▶ **DATASET RECORDS**:
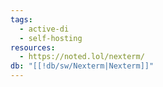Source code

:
 ```yaml
---
tags:
  - active-di
  - self-hosting
resources:
  - https://noted.lol/nexterm/
db: "[[!db/sw/Nexterm|Nexterm]]"
---
```

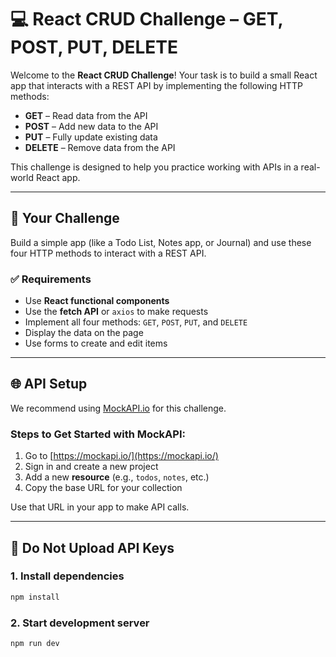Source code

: # 💻 React CRUD Challenge – GET, POST, PUT, DELETE

Welcome to the **React CRUD Challenge**! Your task is to build a small React app that interacts with a REST API by implementing the following HTTP methods:

- **GET** – Read data from the API  
- **POST** – Add new data to the API  
- **PUT** – Fully update existing data  
- **DELETE** – Remove data from the API  

This challenge is designed to help you practice working with APIs in a real-world React app.

---

## 🚧 Your Challenge

Build a simple app (like a Todo List, Notes app, or Journal) and use these four HTTP methods to interact with a REST API.

### ✅ Requirements

- Use **React functional components**
- Use the **fetch API** or `axios` to make requests
- Implement all four methods: `GET`, `POST`, `PUT`, and `DELETE`
- Display the data on the page
- Use forms to create and edit items

---

## 🌐 API Setup

We recommend using [MockAPI.io](https://mockapi.io/) for this challenge.

### Steps to Get Started with MockAPI:

1. Go to [https://mockapi.io/](https://mockapi.io/)
2. Sign in and create a new project
3. Add a new **resource** (e.g., `todos`, `notes`, etc.)
4. Copy the base URL for your collection

Use that URL in your app to make API calls.

---

## 🛑 Do Not Upload API Keys


### 1. Install dependencies

```bash
npm install
```

### 2. Start development server

```bash
npm run dev
```

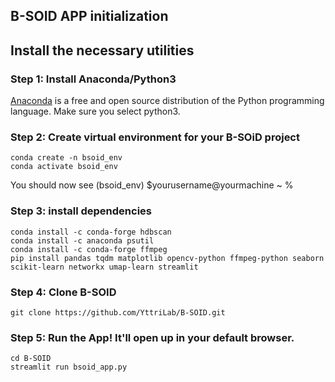 ## B-SOID APP initialization

## Install the necessary utilities 
### Step 1: Install Anaconda/Python3
[Anaconda](https://www.anaconda.com/) is a free and open source distribution of the Python programming language. 
Make sure you select python3.
### Step 2: Create virtual environment for your B-SOiD project
```
conda create -n bsoid_env
conda activate bsoid_env
```
You should now see (bsoid_env) $yourusername@yourmachine ~ %

### Step 3: install dependencies
```
conda install -c conda-forge hdbscan
conda install -c anaconda psutil
conda install -c conda-forge ffmpeg
pip install pandas tqdm matplotlib opencv-python ffmpeg-python seaborn scikit-learn networkx umap-learn streamlit
```


### Step 4: Clone B-SOID
```
git clone https://github.com/YttriLab/B-SOID.git
```

### Step 5: Run the App! It'll open up in your default browser.
```
cd B-SOID
streamlit run bsoid_app.py
```
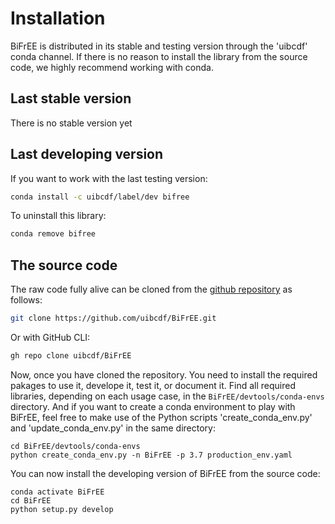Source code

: # Installation

BiFrEE is distributed in its stable and testing version through the 'uibcdf' conda channel.
If there is no reason to install the library from the source code, we highly recommend working with
conda.

## Last stable version

There is no stable version yet

## Last developing version

If you want to work with the last testing version:

```bash
conda install -c uibcdf/label/dev bifree
```

To uninstall this library:

```bash
conda remove bifree
```

## The source code

The raw code fully alive can be cloned from the [github repository](https://github.com/uibcdf/BiFrEE) as follows:

```bash
git clone https://github.com/uibcdf/BiFrEE.git
```

Or with GitHub CLI:

```bash
gh repo clone uibcdf/BiFrEE
```

Now, once you have cloned the repository. You need to install the required pakages to use it,
develope it, test it, or document it. Find all required libraries, depending on each usage case, in
the `BiFrEE/devtools/conda-envs` directory. And if you want to create a conda environment to play
with BiFrEE, feel free to make use of the Python scripts 'create\_conda\_env.py' and
'update\_conda\_env.py' in the same directory:

```
cd BiFrEE/devtools/conda-envs
python create_conda_env.py -n BiFrEE -p 3.7 production_env.yaml
```

You can now install the developing version of BiFrEE from the source code:

```
conda activate BiFrEE
cd BiFrEE
python setup.py develop
```

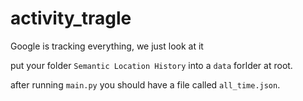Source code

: # activity_tragle
Google is tracking everything, we just look at it

put your folder ```Semantic Location History``` into a ```data``` forlder at root.

after running ```main.py``` you should have a file called ```all_time.json```.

▶ **TASK DIRECTIONS**: Nothing is wanted except the number of lines in the entries above that include the word "REST".

▶ **RESPONSE TO THIS EXERCISE**: 2